- ASSIGNMENT -
From the entries, copy out every line in which the word "screenshots" is found.

[Source texts of formatted documents]
+ + + +
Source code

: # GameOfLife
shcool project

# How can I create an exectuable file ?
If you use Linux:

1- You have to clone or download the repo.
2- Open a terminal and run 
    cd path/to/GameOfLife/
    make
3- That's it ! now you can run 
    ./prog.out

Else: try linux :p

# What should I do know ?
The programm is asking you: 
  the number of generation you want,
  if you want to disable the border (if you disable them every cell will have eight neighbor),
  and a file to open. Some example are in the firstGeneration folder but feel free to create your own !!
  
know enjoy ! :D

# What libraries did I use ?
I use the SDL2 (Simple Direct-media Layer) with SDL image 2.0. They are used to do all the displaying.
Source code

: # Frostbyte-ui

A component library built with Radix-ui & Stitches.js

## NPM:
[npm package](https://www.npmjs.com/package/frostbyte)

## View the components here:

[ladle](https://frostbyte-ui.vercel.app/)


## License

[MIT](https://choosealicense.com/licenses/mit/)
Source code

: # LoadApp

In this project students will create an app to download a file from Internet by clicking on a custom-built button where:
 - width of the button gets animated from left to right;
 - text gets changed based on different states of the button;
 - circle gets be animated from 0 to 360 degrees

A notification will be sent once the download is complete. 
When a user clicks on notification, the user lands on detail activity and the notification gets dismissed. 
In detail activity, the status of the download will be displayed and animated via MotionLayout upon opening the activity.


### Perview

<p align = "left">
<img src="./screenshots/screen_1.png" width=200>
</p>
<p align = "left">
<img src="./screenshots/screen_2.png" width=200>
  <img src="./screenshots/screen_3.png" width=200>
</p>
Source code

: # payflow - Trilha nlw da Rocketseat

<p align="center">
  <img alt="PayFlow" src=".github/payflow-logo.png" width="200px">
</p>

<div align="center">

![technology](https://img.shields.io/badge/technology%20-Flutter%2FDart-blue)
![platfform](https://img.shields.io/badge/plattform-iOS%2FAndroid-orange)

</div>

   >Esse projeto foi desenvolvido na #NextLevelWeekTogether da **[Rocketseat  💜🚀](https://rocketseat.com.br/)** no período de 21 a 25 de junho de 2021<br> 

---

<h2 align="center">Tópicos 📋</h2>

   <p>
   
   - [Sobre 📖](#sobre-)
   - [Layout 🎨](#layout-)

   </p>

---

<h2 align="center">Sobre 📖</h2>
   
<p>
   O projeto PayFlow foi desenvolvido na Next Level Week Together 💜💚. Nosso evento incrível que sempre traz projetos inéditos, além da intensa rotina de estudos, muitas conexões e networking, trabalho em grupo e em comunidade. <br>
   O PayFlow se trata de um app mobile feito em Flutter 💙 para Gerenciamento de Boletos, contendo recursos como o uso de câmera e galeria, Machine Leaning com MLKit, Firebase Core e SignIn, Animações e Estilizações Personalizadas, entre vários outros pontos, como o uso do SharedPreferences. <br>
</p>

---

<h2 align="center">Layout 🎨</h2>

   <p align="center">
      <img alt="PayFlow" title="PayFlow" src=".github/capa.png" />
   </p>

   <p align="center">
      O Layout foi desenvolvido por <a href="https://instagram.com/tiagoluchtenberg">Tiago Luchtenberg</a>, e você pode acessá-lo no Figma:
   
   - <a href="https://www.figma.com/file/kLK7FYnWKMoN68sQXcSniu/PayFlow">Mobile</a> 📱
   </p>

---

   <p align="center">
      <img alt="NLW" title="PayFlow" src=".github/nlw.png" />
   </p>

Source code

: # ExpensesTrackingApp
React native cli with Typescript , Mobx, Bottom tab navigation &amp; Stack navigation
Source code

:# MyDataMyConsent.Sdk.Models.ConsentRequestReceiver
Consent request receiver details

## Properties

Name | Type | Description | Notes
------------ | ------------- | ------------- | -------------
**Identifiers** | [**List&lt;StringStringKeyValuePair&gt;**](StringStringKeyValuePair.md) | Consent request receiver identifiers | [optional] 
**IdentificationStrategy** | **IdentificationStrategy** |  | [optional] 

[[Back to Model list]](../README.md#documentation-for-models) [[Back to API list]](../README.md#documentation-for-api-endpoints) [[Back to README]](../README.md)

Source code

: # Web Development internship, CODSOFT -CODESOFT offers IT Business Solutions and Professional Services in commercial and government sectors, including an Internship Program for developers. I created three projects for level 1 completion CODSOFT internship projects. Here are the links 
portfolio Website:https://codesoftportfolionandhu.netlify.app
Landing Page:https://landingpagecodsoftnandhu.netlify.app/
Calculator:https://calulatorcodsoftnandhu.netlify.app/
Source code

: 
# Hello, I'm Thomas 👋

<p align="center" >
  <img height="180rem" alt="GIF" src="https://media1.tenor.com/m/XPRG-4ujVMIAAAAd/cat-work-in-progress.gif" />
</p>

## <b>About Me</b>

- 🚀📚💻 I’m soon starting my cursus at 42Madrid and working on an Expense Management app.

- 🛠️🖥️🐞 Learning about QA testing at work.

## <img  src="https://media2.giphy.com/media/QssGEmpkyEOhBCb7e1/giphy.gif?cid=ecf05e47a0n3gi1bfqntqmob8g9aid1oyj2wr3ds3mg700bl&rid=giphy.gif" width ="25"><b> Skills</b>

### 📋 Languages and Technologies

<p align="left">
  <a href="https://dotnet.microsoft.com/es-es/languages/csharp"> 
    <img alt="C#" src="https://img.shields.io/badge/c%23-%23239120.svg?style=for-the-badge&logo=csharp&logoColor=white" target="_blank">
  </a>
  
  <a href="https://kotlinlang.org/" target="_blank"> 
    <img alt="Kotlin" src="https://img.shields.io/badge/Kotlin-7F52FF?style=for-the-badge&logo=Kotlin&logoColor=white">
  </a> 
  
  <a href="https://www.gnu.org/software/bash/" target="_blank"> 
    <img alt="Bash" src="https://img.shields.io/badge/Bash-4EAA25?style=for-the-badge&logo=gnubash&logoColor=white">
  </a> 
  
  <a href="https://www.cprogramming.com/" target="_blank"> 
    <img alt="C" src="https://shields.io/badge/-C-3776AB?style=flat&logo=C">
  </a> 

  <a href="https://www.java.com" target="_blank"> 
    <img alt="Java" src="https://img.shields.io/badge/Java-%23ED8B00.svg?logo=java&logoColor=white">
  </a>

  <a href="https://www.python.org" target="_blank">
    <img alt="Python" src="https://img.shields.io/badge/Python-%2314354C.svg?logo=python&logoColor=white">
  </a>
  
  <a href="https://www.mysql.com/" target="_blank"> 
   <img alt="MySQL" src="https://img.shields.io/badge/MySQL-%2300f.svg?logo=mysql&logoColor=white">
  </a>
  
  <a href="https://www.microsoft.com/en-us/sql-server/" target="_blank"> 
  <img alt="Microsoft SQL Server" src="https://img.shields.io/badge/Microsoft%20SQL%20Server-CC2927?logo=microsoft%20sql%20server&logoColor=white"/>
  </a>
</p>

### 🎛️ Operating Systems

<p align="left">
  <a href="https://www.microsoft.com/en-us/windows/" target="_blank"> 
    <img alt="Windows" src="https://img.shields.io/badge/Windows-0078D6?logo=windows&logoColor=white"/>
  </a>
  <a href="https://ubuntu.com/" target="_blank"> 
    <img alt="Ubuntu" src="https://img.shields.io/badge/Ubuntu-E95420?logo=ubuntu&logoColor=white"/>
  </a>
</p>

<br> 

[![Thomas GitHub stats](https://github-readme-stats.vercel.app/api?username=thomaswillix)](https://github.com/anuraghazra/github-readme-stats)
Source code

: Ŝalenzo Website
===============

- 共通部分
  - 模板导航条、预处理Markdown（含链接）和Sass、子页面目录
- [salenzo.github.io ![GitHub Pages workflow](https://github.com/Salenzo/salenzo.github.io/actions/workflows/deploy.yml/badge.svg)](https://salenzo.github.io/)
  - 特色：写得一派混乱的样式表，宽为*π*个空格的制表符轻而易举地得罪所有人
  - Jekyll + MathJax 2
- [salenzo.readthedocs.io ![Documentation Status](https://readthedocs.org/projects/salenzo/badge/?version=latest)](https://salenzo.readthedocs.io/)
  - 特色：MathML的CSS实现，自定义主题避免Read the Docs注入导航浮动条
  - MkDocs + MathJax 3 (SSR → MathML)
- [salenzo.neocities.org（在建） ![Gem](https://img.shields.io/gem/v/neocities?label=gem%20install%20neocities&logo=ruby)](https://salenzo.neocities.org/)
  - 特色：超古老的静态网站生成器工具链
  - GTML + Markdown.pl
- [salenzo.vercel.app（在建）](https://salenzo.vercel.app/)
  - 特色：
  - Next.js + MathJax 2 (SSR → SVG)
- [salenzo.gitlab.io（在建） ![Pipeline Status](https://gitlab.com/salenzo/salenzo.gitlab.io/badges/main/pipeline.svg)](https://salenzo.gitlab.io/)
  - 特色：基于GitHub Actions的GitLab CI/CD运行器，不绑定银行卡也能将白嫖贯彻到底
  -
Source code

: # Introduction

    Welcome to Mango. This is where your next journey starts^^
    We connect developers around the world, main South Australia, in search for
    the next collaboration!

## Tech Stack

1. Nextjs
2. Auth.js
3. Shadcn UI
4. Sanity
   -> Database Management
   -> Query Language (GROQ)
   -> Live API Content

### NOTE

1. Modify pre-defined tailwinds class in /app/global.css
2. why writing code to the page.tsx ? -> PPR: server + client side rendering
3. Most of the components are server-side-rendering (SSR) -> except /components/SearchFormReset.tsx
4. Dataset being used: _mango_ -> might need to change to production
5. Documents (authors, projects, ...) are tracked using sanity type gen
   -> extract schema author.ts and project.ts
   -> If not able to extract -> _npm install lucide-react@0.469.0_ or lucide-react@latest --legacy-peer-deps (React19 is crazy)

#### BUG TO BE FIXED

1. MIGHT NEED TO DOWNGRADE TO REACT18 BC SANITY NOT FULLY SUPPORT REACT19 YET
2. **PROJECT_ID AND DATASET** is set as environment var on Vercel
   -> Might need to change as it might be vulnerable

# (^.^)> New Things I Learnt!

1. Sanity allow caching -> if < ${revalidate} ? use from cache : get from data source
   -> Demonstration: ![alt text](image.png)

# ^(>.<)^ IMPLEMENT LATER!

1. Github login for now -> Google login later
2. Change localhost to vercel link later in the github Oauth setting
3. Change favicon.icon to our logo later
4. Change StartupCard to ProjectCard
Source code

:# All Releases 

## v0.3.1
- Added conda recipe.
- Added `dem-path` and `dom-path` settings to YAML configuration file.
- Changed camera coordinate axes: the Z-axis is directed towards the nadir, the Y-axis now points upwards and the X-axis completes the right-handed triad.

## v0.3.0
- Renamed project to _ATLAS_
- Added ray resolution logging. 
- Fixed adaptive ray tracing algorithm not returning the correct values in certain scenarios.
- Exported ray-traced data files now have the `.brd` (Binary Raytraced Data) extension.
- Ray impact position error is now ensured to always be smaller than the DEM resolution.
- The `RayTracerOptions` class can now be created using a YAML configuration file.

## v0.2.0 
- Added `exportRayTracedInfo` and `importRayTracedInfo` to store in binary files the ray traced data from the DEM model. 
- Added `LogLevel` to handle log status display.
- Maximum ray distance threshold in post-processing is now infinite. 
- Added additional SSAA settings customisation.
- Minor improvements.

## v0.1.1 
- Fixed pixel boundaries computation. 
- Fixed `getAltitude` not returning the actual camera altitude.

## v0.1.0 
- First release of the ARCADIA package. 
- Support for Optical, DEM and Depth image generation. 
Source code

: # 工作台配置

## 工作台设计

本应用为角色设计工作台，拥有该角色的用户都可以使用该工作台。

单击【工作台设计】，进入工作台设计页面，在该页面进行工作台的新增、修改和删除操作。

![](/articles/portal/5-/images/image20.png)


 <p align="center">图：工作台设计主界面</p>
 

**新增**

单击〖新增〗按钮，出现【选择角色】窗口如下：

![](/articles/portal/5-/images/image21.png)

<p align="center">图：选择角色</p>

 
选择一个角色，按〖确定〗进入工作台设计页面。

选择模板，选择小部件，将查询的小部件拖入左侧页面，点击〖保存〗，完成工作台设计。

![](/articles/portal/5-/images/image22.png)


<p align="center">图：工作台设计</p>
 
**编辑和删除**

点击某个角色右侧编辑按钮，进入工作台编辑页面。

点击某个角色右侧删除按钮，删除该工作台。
+ + + +
- FINISHED EXERCISE -
<img src="./screenshots/screen_1.png" width=200>
<img src="./screenshots/screen_2.png" width=200>
  <img src="./screenshots/screen_3.png" width=200>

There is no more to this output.